510(k) Summary of Safety and Effectiveness

Intended Use

The GSA kit is for the evaluation of human semen. The kit provides the user with a set of reagents used to evaluate semen quality by measuring four parameters, recommended by the World Health Organization (WHO), that are used to help determine whether infertility is caused by abnormalities of one or more of them. The parameters to be tested for include:

• . Sperm count
• Sperm motility
• . Sperm vitality
• White blood cell (WBC) count .

The GSA kit is an in vitro diagnostic kit intended for use in a clinical laboratory test setting such as a test facility capable of providing laboratory assessment of male infertility, by skilled laboratory technicians, familiar with the handling of semen samples. This product does not contain biological materials of human origin.

The performance of the GSA kit was established by comparison to the manual method as recommended by the WHO.

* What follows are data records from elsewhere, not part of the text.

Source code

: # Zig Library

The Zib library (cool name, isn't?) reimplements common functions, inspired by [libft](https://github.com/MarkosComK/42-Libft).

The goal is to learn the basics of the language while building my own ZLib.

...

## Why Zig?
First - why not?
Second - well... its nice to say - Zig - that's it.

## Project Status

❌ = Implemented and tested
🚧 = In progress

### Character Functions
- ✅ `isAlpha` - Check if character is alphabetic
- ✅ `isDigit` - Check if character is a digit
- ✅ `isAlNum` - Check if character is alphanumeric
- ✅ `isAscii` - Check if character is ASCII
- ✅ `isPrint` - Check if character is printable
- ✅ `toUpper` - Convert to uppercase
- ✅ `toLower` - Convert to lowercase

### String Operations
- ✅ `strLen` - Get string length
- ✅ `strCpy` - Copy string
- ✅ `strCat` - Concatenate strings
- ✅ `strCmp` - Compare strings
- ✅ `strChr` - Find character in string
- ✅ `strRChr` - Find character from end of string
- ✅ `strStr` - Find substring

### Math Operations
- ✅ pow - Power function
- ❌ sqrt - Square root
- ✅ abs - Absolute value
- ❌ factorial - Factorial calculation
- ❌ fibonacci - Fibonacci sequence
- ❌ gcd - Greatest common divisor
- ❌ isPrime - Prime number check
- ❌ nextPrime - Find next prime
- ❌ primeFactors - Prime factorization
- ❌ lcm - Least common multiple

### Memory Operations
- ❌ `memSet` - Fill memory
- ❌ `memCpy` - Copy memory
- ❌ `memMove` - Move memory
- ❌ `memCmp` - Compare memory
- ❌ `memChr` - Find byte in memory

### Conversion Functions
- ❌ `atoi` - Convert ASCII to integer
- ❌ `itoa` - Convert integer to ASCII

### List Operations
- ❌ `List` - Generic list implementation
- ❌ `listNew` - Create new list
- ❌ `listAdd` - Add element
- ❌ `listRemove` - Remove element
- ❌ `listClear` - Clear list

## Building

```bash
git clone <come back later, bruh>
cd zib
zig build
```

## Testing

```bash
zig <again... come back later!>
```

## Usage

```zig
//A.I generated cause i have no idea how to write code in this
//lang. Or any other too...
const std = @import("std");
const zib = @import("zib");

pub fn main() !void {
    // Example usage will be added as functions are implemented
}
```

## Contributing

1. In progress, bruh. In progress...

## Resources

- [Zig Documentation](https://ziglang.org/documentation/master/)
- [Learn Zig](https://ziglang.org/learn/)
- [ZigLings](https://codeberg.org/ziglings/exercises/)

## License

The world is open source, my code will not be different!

The GSA kit involves specimen acquisition by ejaculation of semen by the patient for testing purposes. This assay presents no more of a safety hazard than the routine tests where semen samples are obtained from subjects.

Test Performance

The clinical performance of the GSA kit was evaluated via blind, multi-center, prospective clinical studies. The primary objective was to determine whether evaluation of sperm cells using the GSA kit is at least as accurate as the Routine Method. Another objective was to show that using the GSA kit provides more consistent results that are less dependent on the skills of an individual technician.

The study took place at two sites:

• IVF unit and outpatient clinic Lin Center, Carmel Hospital, Israel. .
• Baylor College of Medicine, Houston Medical Center, USA. ●

Each of the above sites has many years of experience performing semen analysis using the Routine Method.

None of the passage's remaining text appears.